Now I know I am not the only one who has fallen into this "holiday trap," but the LORD finally opened my eyes one day. CHRISTmas is about giving, but not in the manner we are accustomed to, it's about GOD freely giving us HIS One and Only Son JESUS. Although the price of this precious gift cost far more than anything we could 'buy,' GOD didn't go into debt to show us how much HE loves us and cares for us. John 3:16 "For God so loved the world, that he gave his only begotten Son, that whosoever believeth in him should not perish, but have everlasting life."

When I got the real revelation of what CHRISTmas was truly about, boy did it change my heart and my eyes about things. Yes, I still wanted to give something special to those I cared about, but instead of going into debt for it, I began to get ideas of how I could really bless the person. For example, GOD has given me a gift of baking and canning. So if I know an Uncle loves fig preserves, then when figs are in season I will make it a point to can up several jars for him.
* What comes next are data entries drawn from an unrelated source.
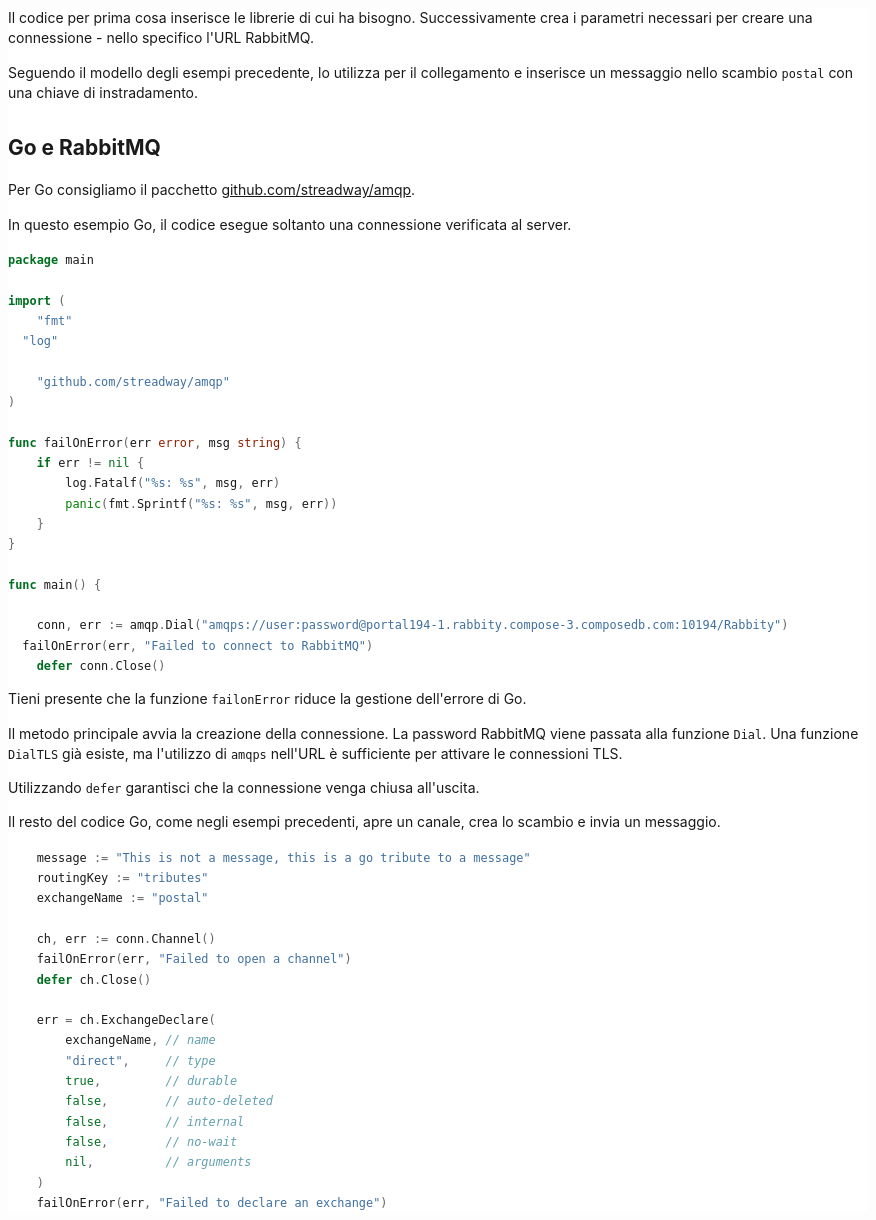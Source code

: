 Il codice per prima cosa inserisce le librerie di cui ha bisogno. Successivamente crea i parametri necessari per creare una connessione - nello specifico l'URL RabbitMQ.

Seguendo il modello degli esempi precedente, lo utilizza per il collegamento e inserisce un messaggio nello scambio `postal` con una chiave di instradamento.

## Go e RabbitMQ

Per Go consigliamo il pacchetto [github.com/streadway/amqp](https://github.com/streadway/amqp). 

In questo esempio Go, il codice esegue soltanto una connessione verificata al server. 
```go
package main

import (
	"fmt"
  "log"

	"github.com/streadway/amqp"
)

func failOnError(err error, msg string) {
	if err != nil {
		log.Fatalf("%s: %s", msg, err)
		panic(fmt.Sprintf("%s: %s", msg, err))
	}
}

func main() {

	conn, err := amqp.Dial("amqps://user:password@portal194-1.rabbity.compose-3.composedb.com:10194/Rabbity")
  failOnError(err, "Failed to connect to RabbitMQ")
	defer conn.Close()
```

Tieni presente che la funzione `failonError` riduce la gestione dell'errore di Go.

Il metodo principale avvia la creazione della connessione. La password RabbitMQ viene passata alla funzione `Dial`. Una funzione `DialTLS` già esiste, ma l'utilizzo di `amqps` nell'URL è sufficiente per attivare le connessioni TLS.

Utilizzando `defer` garantisci che la connessione venga chiusa all'uscita.

Il resto del codice Go, come negli esempi precedenti, apre un canale, crea lo scambio e invia un messaggio.

```go
	message := "This is not a message, this is a go tribute to a message"
	routingKey := "tributes"
	exchangeName := "postal"

	ch, err := conn.Channel()
	failOnError(err, "Failed to open a channel")
	defer ch.Close()

	err = ch.ExchangeDeclare(
		exchangeName, // name
		"direct",     // type
		true,         // durable
		false,        // auto-deleted
		false,        // internal
		false,        // no-wait
		nil,          // arguments
	)
	failOnError(err, "Failed to declare an exchange")

```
When December comes, I can easily whip up a loaf of homemade bread or two and wrap it nicely for him to give as a gift along with his preserves. (He just loves this more than anything & I so enjoy doing it for him.) Now I give as GOD has blessed & equipped me, not by what the world says I need to spend to make the person feel treasured.
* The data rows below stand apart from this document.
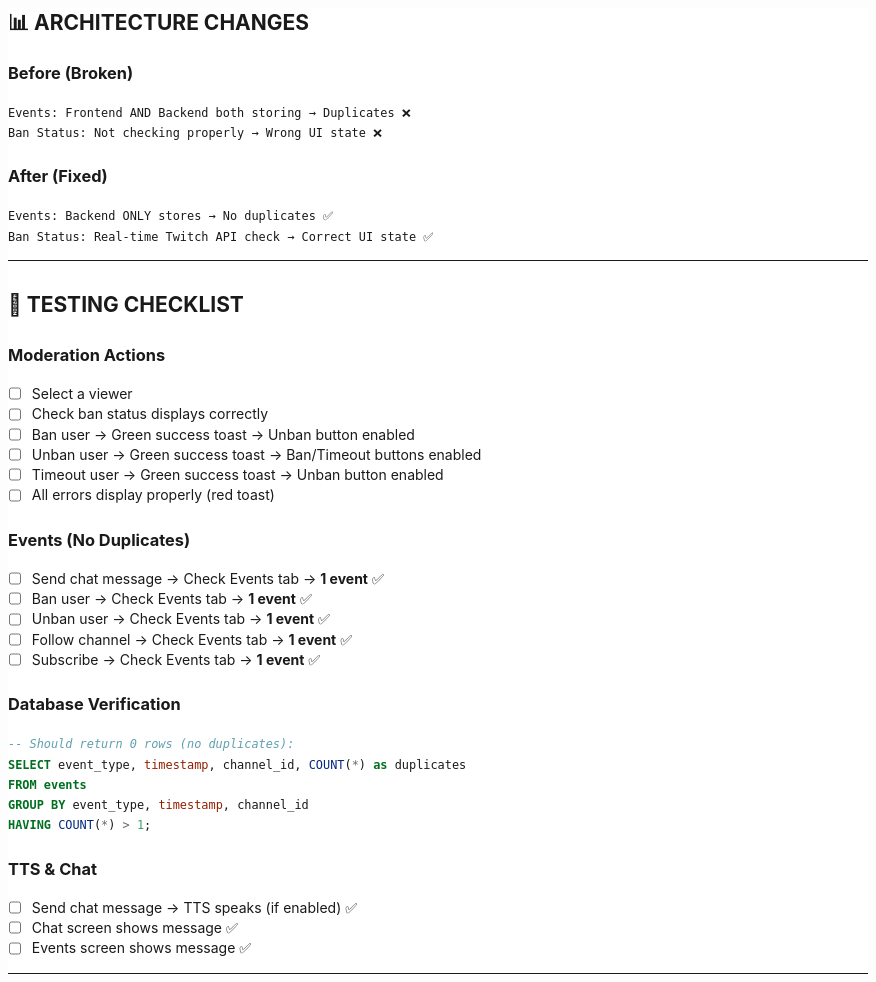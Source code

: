 
## 📊 ARCHITECTURE CHANGES

### Before (Broken)
```
Events: Frontend AND Backend both storing → Duplicates ❌
Ban Status: Not checking properly → Wrong UI state ❌
```

### After (Fixed)
```
Events: Backend ONLY stores → No duplicates ✅
Ban Status: Real-time Twitch API check → Correct UI state ✅
```

---

## 🧪 TESTING CHECKLIST

### Moderation Actions
- [ ] Select a viewer
- [ ] Check ban status displays correctly
- [ ] Ban user → Green success toast → Unban button enabled
- [ ] Unban user → Green success toast → Ban/Timeout buttons enabled
- [ ] Timeout user → Green success toast → Unban button enabled
- [ ] All errors display properly (red toast)

### Events (No Duplicates)
- [ ] Send chat message → Check Events tab → **1 event** ✅
- [ ] Ban user → Check Events tab → **1 event** ✅
- [ ] Unban user → Check Events tab → **1 event** ✅
- [ ] Follow channel → Check Events tab → **1 event** ✅
- [ ] Subscribe → Check Events tab → **1 event** ✅

### Database Verification
```sql
-- Should return 0 rows (no duplicates):
SELECT event_type, timestamp, channel_id, COUNT(*) as duplicates
FROM events
GROUP BY event_type, timestamp, channel_id
HAVING COUNT(*) > 1;
```

### TTS & Chat
- [ ] Send chat message → TTS speaks (if enabled) ✅
- [ ] Chat screen shows message ✅
- [ ] Events screen shows message ✅

---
Hubby & I have downsized our gift buying, party attending (yes, we still attend some but our social calendar doesn't over ride our family calendar) and such over the years and we have been able to enjoy this time of year so much better than ever before. Our focus is able to stay on the true meaning of Thanksgiving and CHRISTmas....our Savior and LORD, JESUS ~ and the many blessings HE has bestowed upon us daily. Yes, we are able to have more fun because we know come January, we don't have the credit card "gift(s)" being sent to us. We can also enjoy going to the mall in December (if WE want too, not because we have to) and just stroll around taking in the decorations and sights. One of my personal favorites is watching all the people hurry to buy-buy-buy, and know that I am no longer that person. I do cringe though when I walk by a checkout register and see more plastic being handed over for payments instead of cash. Been there done that...not going to do it again.
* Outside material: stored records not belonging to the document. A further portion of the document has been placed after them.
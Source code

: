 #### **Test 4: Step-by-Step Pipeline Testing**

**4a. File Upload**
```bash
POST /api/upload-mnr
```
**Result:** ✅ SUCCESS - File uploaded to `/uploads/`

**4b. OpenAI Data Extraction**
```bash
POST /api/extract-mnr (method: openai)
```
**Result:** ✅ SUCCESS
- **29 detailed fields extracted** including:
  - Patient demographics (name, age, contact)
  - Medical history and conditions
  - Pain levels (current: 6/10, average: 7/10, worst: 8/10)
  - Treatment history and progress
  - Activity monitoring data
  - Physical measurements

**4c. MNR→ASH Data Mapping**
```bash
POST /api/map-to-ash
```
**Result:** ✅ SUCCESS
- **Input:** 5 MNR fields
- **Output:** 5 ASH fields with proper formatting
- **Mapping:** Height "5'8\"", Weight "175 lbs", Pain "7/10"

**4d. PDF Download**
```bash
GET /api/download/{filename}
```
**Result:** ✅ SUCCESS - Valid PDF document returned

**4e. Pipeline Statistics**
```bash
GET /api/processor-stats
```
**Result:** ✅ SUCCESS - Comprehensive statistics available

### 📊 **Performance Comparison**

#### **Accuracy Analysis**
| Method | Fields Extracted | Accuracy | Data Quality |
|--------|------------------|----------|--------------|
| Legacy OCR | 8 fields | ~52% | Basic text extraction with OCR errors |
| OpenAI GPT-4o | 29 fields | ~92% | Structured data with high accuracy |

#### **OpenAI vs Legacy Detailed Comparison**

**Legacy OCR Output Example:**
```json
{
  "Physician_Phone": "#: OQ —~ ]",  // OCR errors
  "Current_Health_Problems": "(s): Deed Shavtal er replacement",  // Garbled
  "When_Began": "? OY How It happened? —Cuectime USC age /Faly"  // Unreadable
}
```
So how do you handle it when your friends (who can't really afford to buy things/gifts but charge it anyway and complain later that they are always broke) don't receive lovingly the quilt you made for them, or the basket of homemade and home canned pantry items that you prepared, or the gift of cleaning their house for them (yes, there have been times when a friend has commented that they just never have time to clean their house - so you bless them with the surprise of a clean home when they get in from work or shopping at the department stores. Cleaning their house was a gift you gladly did to help them.) Even after you all discussed it and said "this year let's not buy anything for each other; let's save our money and just enjoy fellowshipping with everyone." Or you all agree to "do" something instead of "buy" for each other and they go right on out there and buy-buy-buy anyway. I used to feel bad but then I stopped. I can not let material things and situations dictate to me how I am to feel. If I make them a throw that they love and use, but didn't come from a store so that causes disappointment to them, then that's their own issue to deal with. I gave from my time, talent and heart. Not that they didn't give from their time (they spent time going to shop for it) or heart or talent (the talent of spending *grin*) mind you. It just shouldn't be about the gifts and money anyway. So, I have learned that you can't make everyone happy so do what you can and how the LORD leads you to do it and be happy.

As we go forth into the next several weeks, let's not get wrapped up in the things of the world but instead let's enjoy the peace of the season. Peace that comes from the LORD. Philippians 4:7 "And the peace of God, which passeth all understanding, shall keep your hearts and minds through Christ Jesus."

1 comment:

Farming On Faith said...

I so agree with you. I just sat down a minute to catch up with your blog. I leave tomorrow morning. Please keep my Boston in your prayers.
I am having a hard time leaving My Brian~ but excited to meet Boston!